Supplier Selection: Beyond Quality, Delivery, Cost

Do you have a responsibility to make sourcing decisions on anything other than Quality, Delivery, Cost? This news item about a mass-fatality industrial fire in China opens up some interesting thoughts about sourcing over here.

For future reference after the link dies, the lead of the story is:

A fire at an illegal shoe factory in eastern China has left 34 people dead..

That, by the way, is a great lead. It summarizes the whole thing in a few words:

  • China
  • illegal factory
  • fire
  • 34 dead

The rest is just syntax glue. But, as usual, I digress. What the hell is the point?

Just to be clear, by the way, the original breaking-news story in no way implies that this factory was producing for export, or for that matter, for any other company. So the story is just a lead-in for this post.

Back to the lead of this article: What is your obligation, as a purchasing company, to consider things other than quality, delivery, cost in your sourcing decision?

With the rush to source in China, it is very easy to overlook even obvious things like quality. Just ask Mattel. But if gross violations of China’s internal health, safety and environmental regulations give a potential supplier a cost advantage, do you know it? Do you make a conscious decision to let that “advantage” stand? Or do you go and look for yourself, and include only suppliers which comply with the letter and the spirit of the law – as well as “do the right thing?”

Chinese health, safety and environmental regulations, by the way, are in many cases stricter than what you find in the USA or Europe. Compliance and enforcement, though, is… ah… spotty.

This is, in my mind, an ethical decision, not a legal or financial one. I can only raise the question and let you answer it in your own mind.

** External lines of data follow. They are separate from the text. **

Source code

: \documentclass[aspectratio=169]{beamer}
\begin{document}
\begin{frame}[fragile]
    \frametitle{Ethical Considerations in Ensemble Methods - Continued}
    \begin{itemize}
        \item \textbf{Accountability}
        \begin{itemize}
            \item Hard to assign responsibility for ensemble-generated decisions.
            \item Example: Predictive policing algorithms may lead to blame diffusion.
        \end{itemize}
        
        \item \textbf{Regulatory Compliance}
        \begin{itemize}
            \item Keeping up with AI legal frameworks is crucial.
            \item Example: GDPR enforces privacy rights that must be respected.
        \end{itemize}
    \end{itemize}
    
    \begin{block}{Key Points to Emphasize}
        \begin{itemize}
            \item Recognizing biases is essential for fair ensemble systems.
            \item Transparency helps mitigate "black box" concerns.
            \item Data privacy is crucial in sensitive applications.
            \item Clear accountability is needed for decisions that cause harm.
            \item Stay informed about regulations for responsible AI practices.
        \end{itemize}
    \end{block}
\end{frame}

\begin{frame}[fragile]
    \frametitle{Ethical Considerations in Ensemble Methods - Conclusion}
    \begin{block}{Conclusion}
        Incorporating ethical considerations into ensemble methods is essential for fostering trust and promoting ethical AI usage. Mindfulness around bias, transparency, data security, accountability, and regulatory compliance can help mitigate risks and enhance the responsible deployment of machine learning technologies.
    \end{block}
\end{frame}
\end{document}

One more thing. This was reported on the BBC. The only way I can read BBC news on the internet in China is to go through my corporate VPN. If you try to access BBC News on a normal internet connection, you will get a “Server not responding” error because BBC is not considered appropriate for the Chinese people to read. Frankly, it seems a little arbitrary since every other news service is more or less accessible. Maybe I will start another blog sometime and just talk about “other stuff.”